B.S. Prahlad, Engineer-in-Chief of the BBMP, says that the civic body had carried out interventions at most of these places. 'There will always be a run-off on the road surface during the rain. We cannot avoid that altogether. What we are working on is to reduce the time it takes for the water to drain out,' he says.
What has worsened the situation this year is the many ongoing roadworks across the city, including white-topping of roads being taken up even in the central business district ahead of the rains. Karnataka Power Transmission Corporation Ltd. has also dug up several key roads to push electricity cables underground, but the work is yet to be completed.
Are drains and lakes prepared to mitigate floods?
Meanwhile, activists point out that neither the city's drains nor the lakes are prepared for flood mitigation.
'By now, we should have ensured our lakes are only half full so that they can take in rainwater. But there seems to be no coordination between the BBMP, the agency with custody of these lakes, and the Bangalore Water Supply and Sewerage Board , which is filling the lakes with treated water. If the lakes are filled with treated water and are not desilted, their carrying capacity will be severely compromised. Our lakes are wonderful flood-mitigation barriers if used properly, but they are not,' says Ramprasad.

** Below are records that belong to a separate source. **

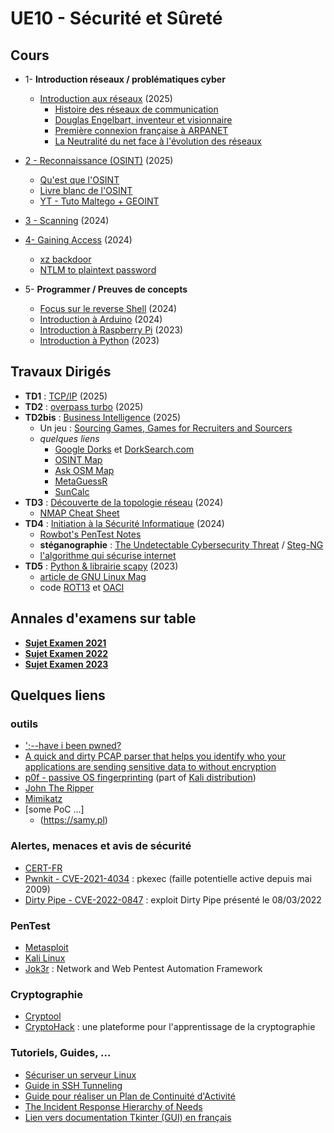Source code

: # UE10 - Sécurité et Sûreté

## Cours
* 1- **Introduction réseaux / problématiques cyber**
  * [Introduction aux réseaux](https://github.com/truillet/ups/blob/master/m2issd/cours/introduction_2025.pdf) (2025)
     * [Histoire des réseaux de communication](https://interstices.info/une-breve-histoire-des-reseaux-de-telecommunications/)
     * [Douglas Engelbart, inventeur et visionnaire](https://interstices.info/douglas-engelbart-inventeur-et-visionnaire/)
     * [Première connexion française à ARPANET](https://interstices.info/au-coeur-de-la-premiere-connexion-francaise-a-larpanet/)
     * [La Neutralité du net face à l'évolution des réseaux](https://interstices.info/la-neutralite-du-net-face-a-levolution-des-reseaux/)

* [2 - Reconnaissance (OSINT)](https://github.com/truillet/ups/blob/master/m2issd/cours/OSINT_Reconnaissance.pdf) (2025)
  * [Qu'est que l'OSINT](https://www.numerama.com/cyberguerre/1628506-quest-ce-que-losint.html)
   * [Livre blanc de l'OSINT](https://ozint.eu/contributions/Livre%20blanc-Le%20cadre%20legal%20OSINT-2023.pdf)
   * [YT - Tuto Maltego + GEOINT](https://www.youtube.com/watch?v=23bC9GQLB38)
* [3 - Scanning](https://github.com/truillet/ups/blob/master/m2issd/cours/Scanning.pdf) (2024)
* [4- Gaining Access](https://github.com/truillet/ups/blob/master/m2issd/cours/Gaining_Access.pdf) (2024)
  * [xz backdoor](https://arstechnica.com/security/2024/04/what-we-know-about-the-xz-utils-backdoor-that-almost-infected-the-world/)
  * [NTLM to plaintext password](https://ntlm.pw)
   
* 5- **Programmer / Preuves de concepts**
  * [Focus sur le reverse Shell](https://github.com/truillet/ups/blob/master/m2issd/cours/Reverse_Shell.pdf) (2024)
  * [Introduction à Arduino](https://github.com/truillet/ups/blob/master/m2issd/cours/Introduction_arduino.pdf) (2024) 
  * [Introduction à Raspberry Pi](https://github.com/truillet/ups/blob/master/m2issd/cours/Introduction_RPi.pdf) (2023)
  * [Introduction à Python](https://github.com/truillet/ups/blob/master/m2issd/cours/Introduction_Python.pdf) (2023)  
  
## Travaux Dirigés
* **TD1** : [TCP/IP](https://github.com/truillet/ups/blob/master/m2issd/td/td1.md) (2025)
* **TD2** : [overpass turbo](https://github.com/truillet/ups/blob/master/m2issd/td/td2_overpass.md) (2025)
* **TD2bis** : [Business Intelligence](https://github.com/truillet/ups/blob/master/m2issd/td/td2_busint.md) (2025)
   * Un jeu : [Sourcing Games, Games for Recruiters and Sourcers](https://sourcing.games)
   * *quelques liens*
     * [Google Dorks](https://www.exploit-db.com/google-hacking-database) et [DorkSearch.com](https://dorksearch.com)
     * [OSINT Map](https://cybdetective.com/osintmap)
     * [Ask OSM Map](https://overpass-turbo.eu)
     * [MetaGuessR](https://metaguessr.wordpress.com)
     * [SunCalc](https://www.suncalc.org)
* **TD3** : [Découverte de la topologie réseau](https://github.com/truillet/ups/blob/master/m2issd/td/TP3_Scanning.pdf) (2024)
   * [NMAP Cheat Sheet](https://www.stationx.net/nmap-cheat-sheet)
* **TD4** : [Initiation à la Sécurité Informatique](https://github.com/truillet/ups/blob/master/m2issd/td/TP4_Initiation_Securite.pdf) (2024)
   * [Rowbot's PenTest Notes](https://guide.offsecnewbie.com/shells)
   * **stéganographie** : [The Undetectable Cybersecurity Threat](https://builtin.com/cybersecurity/steganography) / [Steg-NG](https://github.com/brandon1024/steg-png)
   * [l'algorithme qui sécurise internet](https://www.youtube.com/watch?v=1Yv8m398Fv0)
* **TD5** : [Python & librairie scapy](https://github.com/truillet/ups/blob/master/m2issd/td/TP5_Python_Scapy.pdf) (2023)
   * [article de GNU Linux Mag](https://connect.ed-diamond.com/GNU-Linux-Magazine/GLMFHS-090/Scapy-le-couteau-suisse-Python-pour-le-reseau)
   * code [ROT13](https://github.com/truillet/ups/blob/master/m2issd/code/ROT13.py) et [OACI](https://github.com/truillet/ups/blob/master/m2issd/code/OACI.zip)

## Annales d'examens sur table
* **[Sujet Examen 2021](https://github.com/truillet/ups/blob/master/m2issd/annales/Exam_m2issd_20-21_UE8.pdf)**
* **[Sujet Examen 2022](https://github.com/truillet/ups/blob/master/m2issd/annales/Exam_m2issd_21-22_UE8.pdf)**
* **[Sujet Examen 2023](https://github.com/truillet/ups/blob/master/m2issd/annales/Exam_m2issd_22-23_UE10.pdf)**

## Quelques liens

### outils
* [';--have i been pwned?](https://haveibeenpwned.com)
* [A quick and dirty PCAP parser that helps you identify who your applications are sending sensitive data to without encryption](https://github.com/danielmiessler/Caparser)
* [p0f - passive OS fingerprinting](https://lcamtuf.coredump.cx/p0f3) (part of [Kali distribution](https://tools.kali.org/information-gathering/p0f))
* [John The Ripper](https://www.openwall.com/john)
* [Mimikatz](http://blog.gentilkiwi.com/mimikatz)
* [some PoC ...]
  * (https://samy.pl)

### Alertes, menaces et avis de sécurité
* [CERT-FR](https://www.cert.ssi.gouv.fr)
* [Pwnkit - CVE-2021-4034](https://github.com/arthepsy/CVE-2021-4034) : pkexec (faille potentielle active depuis mai 2009)
* [Dirty Pipe - CVE-2022-0847](https://github.com/Mustafa1986/CVE-2022-0847-DirtyPipe-Exploit/blob/main/dirtypipe.c) : exploit Dirty Pipe présenté le 08/03/2022 

### PenTest
* [Metasploit](https://www.metasploit.com)
* [Kali Linux](https://www.kali.org)
* [Jok3r](https://hakin9.org/jok3r-v3-beta-2-network-and-web-pentest-automation-framework/) : Network and Web Pentest Automation Framework

### Cryptographie
* [Cryptool](https://www.cryptool.org/en)
* [CryptoHack](https://cryptohack.org) : une plateforme pour l'apprentissage de la cryptographie

### Tutoriels, Guides, ...
* [Sécuriser un serveur Linux](https://github.com/imthenachoman/How-To-Secure-A-Linux-Server)
* [Guide in SSH Tunneling](https://www.hackingarticles.in/comprehensive-guide-on-ssh-tunneling)
* [Guide pour réaliser un Plan de Continuité d'Activité](http://www.sgdsn.gouv.fr/uploads/2016/10/guide-pca-sgdsn-110613-normal.pdf)
* [The Incident Response Hierarchy of Needs](https://github.com/swannman/ircapabilities)
* [Lien vers documentation Tkinter (GUI) en français](http://tkinter.fdex.eu/index.html)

The carrying capacity of our SWDs is also severely compromised, he says. 'The carrying capacity of our drains has been reduced by at least 50%, due to the build-up of silt and flow of sewage, which is never accounted for. Naturally, they will overflow,' he says.
Kathyayini Chamaraj of CIVIC, a citizen collective, says the civic body is concretising all drains and not building enough percolation pits. 'There is no way the water will seep in. It stands there, taking away the drain's carrying capacity and also becoming a breeding ground for mosquitoes,' she says. Not just the SWDs, but even the shoulder drains and culverts are not being desilted regularly, leading to flooding. We need to redesign our drain system to manage our kind of monsoon, she says.
Prahlad, who also holds charge as Chief Engineer, SWD, BBMP, says they are removing silt and carrying out maintenance work of SWDs at a war pace by deploying excavators, tractors, and tippers, and the drains will be ready by the onset of monsoon.